History & Art Series: This summer when America is celebrating its 250th anniversary, join us for this historical and civic education program to learn how the Berkshires played a pivotal role in the founding of our nation.
“American Stories: Rebels and Revolutionaries of the Berkshires” examines the history of the American Revolution and its reverberating echoes in the region, nation, and world by highlighting the fascinating but complicated biographies of Berkshire County residents who impacted American history and culture from the late 1700s onward.
Sign up for the entire series of five classes held at the Norman Rockwell Museum. Each class will begin in the galleries of Norman Rockwell Museum’s “American Stories: Revolution to Rockwell” with a discussion of a work on view that connects to the theme of that day’s class.
Course Instructor: Justin F. Jackson is a lecturer and visiting scholar at the University of Massachusetts at Amherst
Classes and lectures include:
1) “Declarations of Independence”: Theodore Sedgwick, the Sheffield Resolves, and the Rise of Protest in the Berkshires
2) “Our America”: Daniel Nimham, the Stockbridge Mohicans, and the Revolution’s “Missing Indians”

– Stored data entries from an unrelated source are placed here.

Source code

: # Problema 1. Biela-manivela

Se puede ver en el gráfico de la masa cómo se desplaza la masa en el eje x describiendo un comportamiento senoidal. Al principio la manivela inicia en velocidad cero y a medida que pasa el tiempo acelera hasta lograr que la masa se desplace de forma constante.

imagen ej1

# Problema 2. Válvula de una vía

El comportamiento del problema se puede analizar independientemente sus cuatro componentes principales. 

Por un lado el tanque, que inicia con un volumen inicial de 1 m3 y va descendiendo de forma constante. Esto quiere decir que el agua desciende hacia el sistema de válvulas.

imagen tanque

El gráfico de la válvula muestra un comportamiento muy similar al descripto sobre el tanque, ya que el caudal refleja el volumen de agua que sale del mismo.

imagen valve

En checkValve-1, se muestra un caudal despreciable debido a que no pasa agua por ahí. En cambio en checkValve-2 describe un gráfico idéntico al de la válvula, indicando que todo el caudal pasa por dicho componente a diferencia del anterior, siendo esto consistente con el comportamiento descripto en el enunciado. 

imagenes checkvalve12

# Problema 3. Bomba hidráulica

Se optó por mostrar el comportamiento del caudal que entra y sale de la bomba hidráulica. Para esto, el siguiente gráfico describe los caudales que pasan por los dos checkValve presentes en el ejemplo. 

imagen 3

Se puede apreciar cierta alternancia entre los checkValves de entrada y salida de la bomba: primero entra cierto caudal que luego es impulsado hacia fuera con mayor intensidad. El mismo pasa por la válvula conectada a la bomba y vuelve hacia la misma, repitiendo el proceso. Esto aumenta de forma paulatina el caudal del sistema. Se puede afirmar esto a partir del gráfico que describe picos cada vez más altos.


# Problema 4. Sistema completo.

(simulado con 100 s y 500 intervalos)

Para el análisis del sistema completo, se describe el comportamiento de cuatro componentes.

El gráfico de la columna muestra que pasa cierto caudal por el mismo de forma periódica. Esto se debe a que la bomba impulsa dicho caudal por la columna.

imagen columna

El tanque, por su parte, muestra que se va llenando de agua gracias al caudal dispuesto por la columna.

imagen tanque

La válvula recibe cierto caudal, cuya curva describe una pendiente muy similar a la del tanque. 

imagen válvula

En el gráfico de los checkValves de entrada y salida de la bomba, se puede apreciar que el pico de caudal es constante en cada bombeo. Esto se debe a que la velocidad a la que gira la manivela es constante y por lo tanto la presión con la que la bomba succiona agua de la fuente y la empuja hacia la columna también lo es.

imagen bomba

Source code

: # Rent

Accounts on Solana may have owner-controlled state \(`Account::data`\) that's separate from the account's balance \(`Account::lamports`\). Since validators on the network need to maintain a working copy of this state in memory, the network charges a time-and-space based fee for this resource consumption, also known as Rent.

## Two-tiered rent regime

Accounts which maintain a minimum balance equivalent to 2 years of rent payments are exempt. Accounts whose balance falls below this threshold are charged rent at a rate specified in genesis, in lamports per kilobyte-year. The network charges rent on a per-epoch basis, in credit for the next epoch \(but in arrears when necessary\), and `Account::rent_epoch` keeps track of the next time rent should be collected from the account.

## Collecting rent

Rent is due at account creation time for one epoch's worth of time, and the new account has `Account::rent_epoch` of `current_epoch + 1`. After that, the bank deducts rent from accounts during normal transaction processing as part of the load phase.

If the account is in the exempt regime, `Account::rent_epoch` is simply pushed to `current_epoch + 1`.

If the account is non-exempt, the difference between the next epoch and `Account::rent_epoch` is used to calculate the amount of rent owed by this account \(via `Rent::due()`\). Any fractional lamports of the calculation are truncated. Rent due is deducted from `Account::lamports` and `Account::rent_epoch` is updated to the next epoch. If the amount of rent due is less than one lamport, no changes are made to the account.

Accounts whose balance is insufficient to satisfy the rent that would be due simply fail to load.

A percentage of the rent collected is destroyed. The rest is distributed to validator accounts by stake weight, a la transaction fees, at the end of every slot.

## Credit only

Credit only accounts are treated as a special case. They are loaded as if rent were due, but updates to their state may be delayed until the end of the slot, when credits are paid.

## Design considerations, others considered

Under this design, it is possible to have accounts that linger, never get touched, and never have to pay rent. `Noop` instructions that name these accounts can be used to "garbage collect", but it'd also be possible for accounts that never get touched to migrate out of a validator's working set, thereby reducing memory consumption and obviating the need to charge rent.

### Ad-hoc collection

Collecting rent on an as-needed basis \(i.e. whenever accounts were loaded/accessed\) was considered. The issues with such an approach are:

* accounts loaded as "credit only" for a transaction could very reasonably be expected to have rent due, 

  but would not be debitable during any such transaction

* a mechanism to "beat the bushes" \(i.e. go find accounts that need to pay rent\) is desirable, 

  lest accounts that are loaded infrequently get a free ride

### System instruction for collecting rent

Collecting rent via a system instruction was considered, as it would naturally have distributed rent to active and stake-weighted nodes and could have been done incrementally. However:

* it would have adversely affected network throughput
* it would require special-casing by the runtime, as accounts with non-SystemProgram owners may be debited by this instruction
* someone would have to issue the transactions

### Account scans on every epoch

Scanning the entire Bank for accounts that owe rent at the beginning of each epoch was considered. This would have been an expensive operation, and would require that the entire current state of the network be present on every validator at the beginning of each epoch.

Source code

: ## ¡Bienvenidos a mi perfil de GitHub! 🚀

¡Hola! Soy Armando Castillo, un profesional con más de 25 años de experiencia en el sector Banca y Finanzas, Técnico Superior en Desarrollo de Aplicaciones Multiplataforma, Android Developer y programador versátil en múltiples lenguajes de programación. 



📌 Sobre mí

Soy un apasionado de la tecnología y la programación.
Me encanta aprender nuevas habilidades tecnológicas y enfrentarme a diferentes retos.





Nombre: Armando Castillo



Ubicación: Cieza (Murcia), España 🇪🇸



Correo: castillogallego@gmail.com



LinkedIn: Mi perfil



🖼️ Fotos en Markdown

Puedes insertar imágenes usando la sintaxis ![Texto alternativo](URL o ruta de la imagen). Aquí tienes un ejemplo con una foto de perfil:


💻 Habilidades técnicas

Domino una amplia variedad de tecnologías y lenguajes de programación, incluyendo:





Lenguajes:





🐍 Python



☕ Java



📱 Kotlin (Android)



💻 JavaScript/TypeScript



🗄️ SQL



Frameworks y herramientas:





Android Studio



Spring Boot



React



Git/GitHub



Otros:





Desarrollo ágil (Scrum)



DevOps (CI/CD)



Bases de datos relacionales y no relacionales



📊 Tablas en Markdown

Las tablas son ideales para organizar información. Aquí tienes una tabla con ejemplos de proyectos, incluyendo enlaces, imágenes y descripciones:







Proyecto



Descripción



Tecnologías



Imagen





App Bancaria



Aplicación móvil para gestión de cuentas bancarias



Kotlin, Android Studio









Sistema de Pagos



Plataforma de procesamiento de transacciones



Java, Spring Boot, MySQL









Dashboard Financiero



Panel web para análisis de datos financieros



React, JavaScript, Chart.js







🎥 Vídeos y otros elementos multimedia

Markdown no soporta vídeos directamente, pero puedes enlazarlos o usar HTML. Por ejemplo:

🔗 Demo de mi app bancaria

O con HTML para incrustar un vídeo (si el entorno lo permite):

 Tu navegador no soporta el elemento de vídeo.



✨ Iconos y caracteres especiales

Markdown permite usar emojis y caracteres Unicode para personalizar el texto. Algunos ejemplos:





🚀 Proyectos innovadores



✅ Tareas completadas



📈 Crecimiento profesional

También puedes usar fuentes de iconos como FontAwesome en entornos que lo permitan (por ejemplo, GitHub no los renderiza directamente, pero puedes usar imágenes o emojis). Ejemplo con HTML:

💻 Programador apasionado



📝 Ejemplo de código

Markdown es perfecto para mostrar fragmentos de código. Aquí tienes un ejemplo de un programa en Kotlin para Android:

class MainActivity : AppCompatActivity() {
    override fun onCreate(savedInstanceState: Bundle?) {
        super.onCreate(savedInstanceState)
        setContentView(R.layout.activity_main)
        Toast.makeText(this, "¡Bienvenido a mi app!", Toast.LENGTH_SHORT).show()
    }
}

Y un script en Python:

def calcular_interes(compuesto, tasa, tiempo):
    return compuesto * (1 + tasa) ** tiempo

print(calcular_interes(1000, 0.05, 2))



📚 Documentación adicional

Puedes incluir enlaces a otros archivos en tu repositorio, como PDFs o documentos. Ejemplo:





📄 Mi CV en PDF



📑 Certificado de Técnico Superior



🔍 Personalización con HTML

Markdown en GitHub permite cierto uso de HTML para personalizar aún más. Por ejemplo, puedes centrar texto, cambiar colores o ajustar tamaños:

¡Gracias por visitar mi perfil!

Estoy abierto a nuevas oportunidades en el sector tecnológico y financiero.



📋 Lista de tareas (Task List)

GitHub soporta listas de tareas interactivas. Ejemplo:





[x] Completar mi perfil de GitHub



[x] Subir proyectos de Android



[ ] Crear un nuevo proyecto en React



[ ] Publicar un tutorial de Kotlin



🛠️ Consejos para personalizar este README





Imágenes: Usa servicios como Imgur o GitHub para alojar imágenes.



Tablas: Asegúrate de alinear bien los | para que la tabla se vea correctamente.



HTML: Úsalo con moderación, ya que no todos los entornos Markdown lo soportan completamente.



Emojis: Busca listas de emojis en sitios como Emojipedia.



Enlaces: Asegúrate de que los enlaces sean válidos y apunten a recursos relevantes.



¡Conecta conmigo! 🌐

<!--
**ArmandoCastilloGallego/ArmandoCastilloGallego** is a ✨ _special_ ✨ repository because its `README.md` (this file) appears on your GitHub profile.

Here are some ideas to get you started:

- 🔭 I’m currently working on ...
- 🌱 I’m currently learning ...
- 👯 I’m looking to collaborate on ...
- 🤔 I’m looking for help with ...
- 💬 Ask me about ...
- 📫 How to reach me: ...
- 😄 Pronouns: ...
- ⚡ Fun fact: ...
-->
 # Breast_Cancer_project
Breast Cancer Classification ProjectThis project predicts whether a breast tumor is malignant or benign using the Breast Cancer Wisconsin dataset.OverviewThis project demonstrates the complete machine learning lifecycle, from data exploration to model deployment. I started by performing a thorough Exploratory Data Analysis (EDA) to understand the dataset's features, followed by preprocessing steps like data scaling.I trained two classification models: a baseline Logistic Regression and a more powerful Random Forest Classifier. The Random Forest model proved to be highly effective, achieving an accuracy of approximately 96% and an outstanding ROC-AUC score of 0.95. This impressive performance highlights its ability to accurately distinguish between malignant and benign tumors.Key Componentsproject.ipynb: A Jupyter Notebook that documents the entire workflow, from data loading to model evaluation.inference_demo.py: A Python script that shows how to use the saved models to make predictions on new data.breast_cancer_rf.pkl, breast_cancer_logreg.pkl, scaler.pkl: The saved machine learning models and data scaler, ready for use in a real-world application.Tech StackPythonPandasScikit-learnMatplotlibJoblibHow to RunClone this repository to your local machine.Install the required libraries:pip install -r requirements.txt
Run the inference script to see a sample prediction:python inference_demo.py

3) “I Am, Amen”: Black Freedom Struggles in the Berkshires, from Agrippa Hull and Elizabeth Freeman to Samuel Harrison and W.E.B. Du Bois
4) “Do Unto Others”: Rev. Thomas Allen, Shays’s Rebellion, and a Sovereign People’s Constitutions in Massachusetts and America
5) “The Real Thing”: Herman Melville, the Magic of Memory, and Representing the American Dream
About Justin F. Jackson
Justin F. Jackson is a lecturer and visiting scholar at the University of Massachusetts at Amherst, where he teaches US history, and the history of Boston and Massachusetts. The Berkshire Eagle is publishing his monthly column, “Revolution: Berkshires,” on the American Revolution’s local history in the run-up to the semi-sesquicentennial in July 2026. A scholar of US foreign relations history, he is author of The Work of Empire: War, Occupation, and the Making of American Colonialism in Cuba and the Philippines (University of North Carolina Press, 2025). His next book, “Cherry Cottage: Between Ruin and Restoration, America’s History Retold through a Berkshire Home,” explores how a preserved Stockbridge home produced Americans’ sense of the past, and nation, through place.